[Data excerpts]
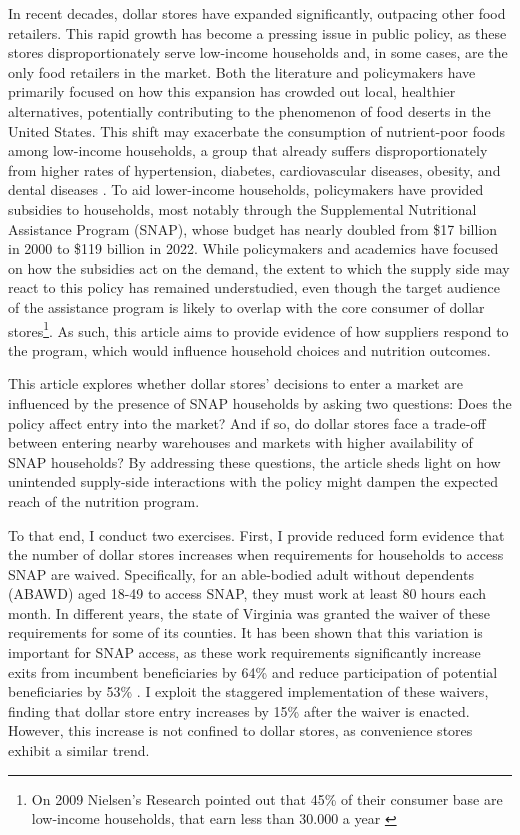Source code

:\documentclass[11.5pt]{article}
\begin{document}
% 
In recent decades, dollar stores have expanded significantly, outpacing other food retailers. This rapid growth has become a pressing issue in public policy, as these stores disproportionately serve low-income households and, in some cases, are the only food retailers in the market. Both the literature and policymakers have primarily focused on how this expansion has crowded out local, healthier alternatives, potentially contributing to the phenomenon of food deserts in the United States. This shift may exacerbate the consumption of nutrient-poor foods among low-income households, a group that already suffers disproportionately from higher rates of hypertension, diabetes, cardiovascular diseases, obesity, and dental diseases \cite{shenkin2010using}. To aid lower-income households, policymakers have provided subsidies to households, most notably through the Supplemental Nutritional Assistance Program (SNAP), whose budget has nearly doubled from \$17 billion in 2000 to \$119 billion in 2022. While policymakers and academics have focused on how the subsidies act on the demand, the extent to which the supply side may react to this policy has remained understudied, even though the target audience of the assistance program is likely to overlap with the core consumer of dollar stores\footnote{On 2009 Nielsen's Research pointed out that 45\% of their consumer base are low-income households, that earn less than 30.000 a year \cite{nielsen2009dollarstores}}. As such, this article aims to provide evidence of how suppliers respond to the program, which would influence household choices and nutrition outcomes.


This article explores whether dollar stores' decisions to enter a market are influenced by the presence of SNAP households by asking two questions: Does the policy affect entry into the market? And if so, do dollar stores face a trade-off between entering nearby warehouses and markets with higher availability of SNAP households? By addressing these questions, the article sheds light on how unintended supply-side interactions with the policy might dampen the expected reach of the nutrition program.



To that end, I conduct two exercises. First, I provide reduced form evidence that the number of dollar stores increases when requirements for households to access SNAP are waived. Specifically, for an able-bodied adult without dependents (ABAWD) aged 18-49 to access SNAP, they must work at least 80 hours each month. In different years, the state of Virginia was granted the waiver of these requirements for some of its counties. It has been shown that this variation is important for SNAP access, as these work requirements significantly increase exits from incumbent beneficiaries by 64\% and reduce participation of potential beneficiaries by 53\% \cite{gray2023employed}. I exploit the staggered implementation of these waivers, finding that dollar store entry increases by 15\% after the waiver is enacted. However, this increase is not confined to dollar stores, as convenience stores exhibit a similar trend.
\end{document}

## TRY IT
Begin at the top of the records above and retype each line exactly until the line containing "In recent decades, dollar", which is included. Skip all pictures.

## WRITTEN RESPONSE
Source code

:\documentclass[11.5pt]{article}
\begin{document}
% 
In recent decades, dollar stores have expanded significantly, outpacing other food retailers. This rapid growth has become a pressing issue in public policy, as these stores disproportionately serve low-income households and, in some cases, are the only food retailers in the market. Both the literature and policymakers have primarily focused on how this expansion has crowded out local, healthier alternatives, potentially contributing to the phenomenon of food deserts in the United States. This shift may exacerbate the consumption of nutrient-poor foods among low-income households, a group that already suffers disproportionately from higher rates of hypertension, diabetes, cardiovascular diseases, obesity, and dental diseases \cite{shenkin2010using}. To aid lower-income households, policymakers have provided subsidies to households, most notably through the Supplemental Nutritional Assistance Program (SNAP), whose budget has nearly doubled from \$17 billion in 2000 to \$119 billion in 2022. While policymakers and academics have focused on how the subsidies act on the demand, the extent to which the supply side may react to this policy has remained understudied, even though the target audience of the assistance program is likely to overlap with the core consumer of dollar stores\footnote{On 2009 Nielsen's Research pointed out that 45\% of their consumer base are low-income households, that earn less than 30.000 a year \cite{nielsen2009dollarstores}}. As such, this article aims to provide evidence of how suppliers respond to the program, which would influence household choices and nutrition outcomes.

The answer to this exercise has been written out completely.